The UK’s most northerly inhabited island is the inspiration for a leadership programme drawing on Shetland and Orkney’s rich histories and landscapes.

The Vikings raped and pillaged, leaving a trail of destruction - or so the stereotype goes. But were they really that bad? Kate Coutts has thrown the question over not to esteemed historians, but to school leaders. They are gathered on Unst to learn about the landscape and heritage of Shetland’s most northerly inhabited island, in order to learn about themselves.

Ms Coutts, headteacher at the island’s nine-pupil Uyeasound Primary and head of Shetland’s leadership development programme, was inspired to come up with Metasaga by a course in Tanzania. Metafari, from “metaphor” and “safari”, makes participants reflect on their lives and work by considering the significance of African places and landscapes.

The big idea, says Ms Coutts, is that “you look for a metaphor in your environment and, using that, get that person to describe the leadership where they are”. Renamed Metasaga, in keeping with Shetland’s heritage of Norse myths, the method showed its worth on Unst last June, during the Valsgarth Leadership Programme involving staff from Shetland and Orkney.

The programme was to include a team-building event, which involved jumping off a cliff into the near-freezing North Atlantic, which did not appeal. So facilitator Ms Coutts had to come up with an alternative. Despite having only used Metasaga with an individual, she decided to try it with a group. She took them to Skaw, the UK’s most northerly beach, and asked each member to write a message in the sand and let the sea wash it away towards the Arctic without anyone else seeing it. “Back at the bus, you could see a change in them,” said Ms Coutts.

They collected objects from the beach to represent people close to them in their professional or personal lives, and create a still-life of the relationships between them. They were asked if, looking at photographs of their pictures in six months’ time, they would still apply.

They threw pebbles into the sea to represent people or things they wanted to remove from their lives, and placed in their pockets objects representing the people most important to them.

The group stopped at the Skidbladner, a replica of a Viking longship abandoned in Shetland waters, and were asked what they had abandoned. They were reminded that Vikings’ hands might have been stained with blood, but also created things of beauty. They had to think whether there were “Vikings” in their teams, people with bad reputations but different stories beneath.

They visited Bobby’s Bus Shelter, a standard bus stop which was turned into an award-winning tourist attraction. A local boy waited for his school bus at the shelter, and his family had fitted it out with an armchair, curtains, paintings, a television and a hot snacks counter. The group was asked if they had changed something ordinary into something extraordinary, and how they did it.

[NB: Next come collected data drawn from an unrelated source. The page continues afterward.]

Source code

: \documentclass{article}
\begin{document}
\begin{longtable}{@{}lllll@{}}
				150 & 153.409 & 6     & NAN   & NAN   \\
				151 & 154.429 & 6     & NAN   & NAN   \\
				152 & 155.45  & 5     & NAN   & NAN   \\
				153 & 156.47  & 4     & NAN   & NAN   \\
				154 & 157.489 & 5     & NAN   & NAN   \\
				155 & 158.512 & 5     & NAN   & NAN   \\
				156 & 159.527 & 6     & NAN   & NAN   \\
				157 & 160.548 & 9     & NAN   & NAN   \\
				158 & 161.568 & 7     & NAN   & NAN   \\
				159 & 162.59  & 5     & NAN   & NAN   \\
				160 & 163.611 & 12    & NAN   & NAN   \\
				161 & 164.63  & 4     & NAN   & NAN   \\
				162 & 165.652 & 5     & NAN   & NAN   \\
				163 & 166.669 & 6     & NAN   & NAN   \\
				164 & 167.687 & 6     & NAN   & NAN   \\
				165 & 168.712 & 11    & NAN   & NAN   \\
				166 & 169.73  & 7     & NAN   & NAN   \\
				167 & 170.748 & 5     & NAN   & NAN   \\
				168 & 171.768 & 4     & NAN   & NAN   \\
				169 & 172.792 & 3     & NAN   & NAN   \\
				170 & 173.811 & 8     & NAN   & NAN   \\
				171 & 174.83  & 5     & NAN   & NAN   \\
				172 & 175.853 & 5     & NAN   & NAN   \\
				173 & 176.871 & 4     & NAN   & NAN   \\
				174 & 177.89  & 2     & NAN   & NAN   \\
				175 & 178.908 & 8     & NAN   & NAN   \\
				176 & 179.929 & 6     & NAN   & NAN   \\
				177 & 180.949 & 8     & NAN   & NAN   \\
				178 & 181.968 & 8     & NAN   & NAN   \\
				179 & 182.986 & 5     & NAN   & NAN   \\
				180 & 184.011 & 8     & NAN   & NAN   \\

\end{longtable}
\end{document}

“You get real depth,” says Ms Coutts of the Metasaga approach.

It is more active and participants have more ownership than in other training, where outcomes are often rigid and predetermined, she says. It fitted well with the Scottish Government’s support for coaching and mentoring in schools and HMIE’s promotion of appreciative inquiry, and the participants felt it was an ideal way of bringing A Curriculum for Excellence to life.

Metasaga has also come to Ms Coutts’s school. Pupils have made a trail around Unst and an accompanying guidebook for an enterprise project.

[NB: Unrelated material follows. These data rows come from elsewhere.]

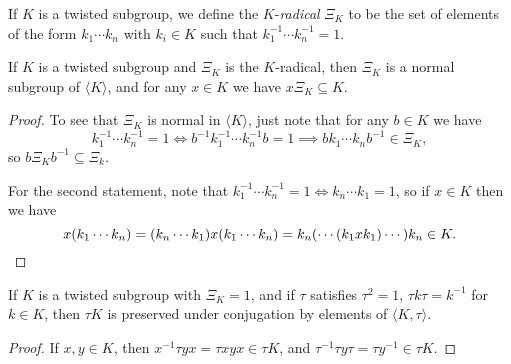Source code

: \documentclass[letterpaper,11pt]{article}
\begin{document}
\begin{defn} If $K$ is a twisted subgroup, we define the $K$-\emph{radical} $\Xi_K$ to be the set of elements of the form $k_1 \cdots k_n$ with $k_i \in K$ such that $k_1^{-1}\cdots k_n^{-1} = 1$.
\end{defn}

\begin{prop} If $K$ is a twisted subgroup and $\Xi_K$ is the $K$-radical, then $\Xi_K$ is a normal subgroup of $\langle K\rangle$, and for any $x \in K$ we have $x\Xi_K \subseteq K$.
\end{prop}
\begin{proof} To see that $\Xi_K$ is normal in $\langle K\rangle$, just note that for any $b \in K$ we have
\[
k_1^{-1}\cdots k_n^{-1} = 1 \iff b^{-1}k_1^{-1}\cdots k_n^{-1}b = 1 \implies bk_1\cdots k_nb^{-1} \in \Xi_K,
\]
so $b\Xi_Kb^{-1} \subseteq \Xi_k$.

For the second statement, note that $k_1^{-1} \cdots k_n^{-1} = 1 \iff k_n\cdots k_1 = 1$, so if $x \in K$ then we have
\[
x(k_1\cdots k_n) = (k_n\cdots k_1)x(k_1\cdots k_n) = k_n(\cdots(k_1 x k_1)\cdots)k_n \in K.\qedhere
\]
\end{proof}

\begin{prop} If $K$ is a twisted subgroup with $\Xi_K = 1$, and if $\tau$ satisfies $\tau^2 = 1$, $\tau k\tau = k^{-1}$ for $k \in K$, then $\tau K$ is preserved under conjugation by elements of $\langle K,\tau\rangle$.
\end{prop}
\begin{proof} If $x,y \in K$, then $x^{-1} \tau y x = \tau xyx \in \tau K$, and $\tau^{-1} \tau y\tau = \tau y^{-1} \in \tau K$.
\end{proof}
\end{document}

And the method has taken off in Orkney, where assistant education director Marilyn Richards says a well-known leadership programme on Skye was also an influence: “Kate and I had been to Columba 1400 and felt we had something we could use in the same way, to get people to think about who or where they are.”

Orkney’s six secondary schools are all Schools of Ambition, but only two are on the mainland and education staff had struggled to work out how to strengthen the bonds between them. Metasaga is now providing a sense of common purpose.

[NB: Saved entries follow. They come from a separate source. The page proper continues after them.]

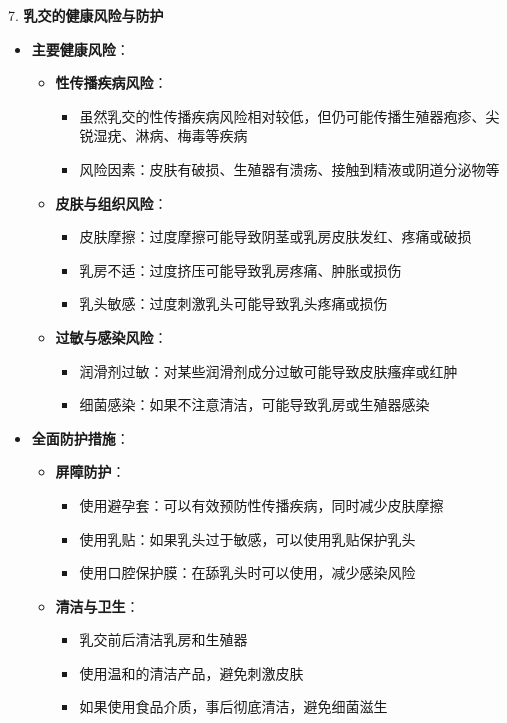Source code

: \documentclass[12pt,UTF8]{ctexbook}
\begin{document}
7. \textbf{乳交的健康风险与防护}
\begin{itemize}
	\item \textbf{主要健康风险}：
	\begin{itemize}
		\item \textbf{性传播疾病风险}：
		\begin{itemize}
			\item 虽然乳交的性传播疾病风险相对较低，但仍可能传播生殖器疱疹、尖锐湿疣、淋病、梅毒等疾病
			\item 风险因素：皮肤有破损、生殖器有溃疡、接触到精液或阴道分泌物等
		\end{itemize}
		\item \textbf{皮肤与组织风险}：
		\begin{itemize}
			\item 皮肤摩擦：过度摩擦可能导致阴茎或乳房皮肤发红、疼痛或破损
			\item 乳房不适：过度挤压可能导致乳房疼痛、肿胀或损伤
			\item 乳头敏感：过度刺激乳头可能导致乳头疼痛或损伤
		\end{itemize}
		\item \textbf{过敏与感染风险}：
		\begin{itemize}
			\item 润滑剂过敏：对某些润滑剂成分过敏可能导致皮肤瘙痒或红肿
			\item 细菌感染：如果不注意清洁，可能导致乳房或生殖器感染
		\end{itemize}
	\end{itemize}
	\item \textbf{全面防护措施}：
	\begin{itemize}
		\item \textbf{屏障防护}：
		\begin{itemize}
			\item 使用避孕套：可以有效预防性传播疾病，同时减少皮肤摩擦
			\item 使用乳贴：如果乳头过于敏感，可以使用乳贴保护乳头
			\item 使用口腔保护膜：在舔乳头时可以使用，减少感染风险
		\end{itemize}
		\item \textbf{清洁与卫生}：
		\begin{itemize}
			\item 乳交前后清洁乳房和生殖器
			\item 使用温和的清洁产品，避免刺激皮肤
			\item 如果使用食品介质，事后彻底清洁，避免细菌滋生
		\end{itemize}

\end{itemize}
\end{itemize}
\end{document}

Each school is creating a Metasaga after taking part in sessions on visions and values. Pupils are looking at their surrounding area to create a story around six or eight places, while asking “high-level questions”. They might take the standing stones of the Ring of Brodgar, erected more than 4,000 years ago by their Neolithic ancestors, and think about what their own legacy will be.

“It’s a way of looking at your environment and how it impacts not just on your past but what you have in the present,” says Mrs Richards.

The aim is to create a “medley of Metasagas”, online and in reality, which the schools will share in March. There will be three sets of questions: for pupils, for staff development, and for tourists. Metasaga is likely to spread, with a version in the Western Isles to be known as Metasgeul. “Metasaga can be set in any environment,” says Ms Coutts.

www.metafari.blogspot.comsearchlabelMetasaga

www.orkneysoambition.co.uk.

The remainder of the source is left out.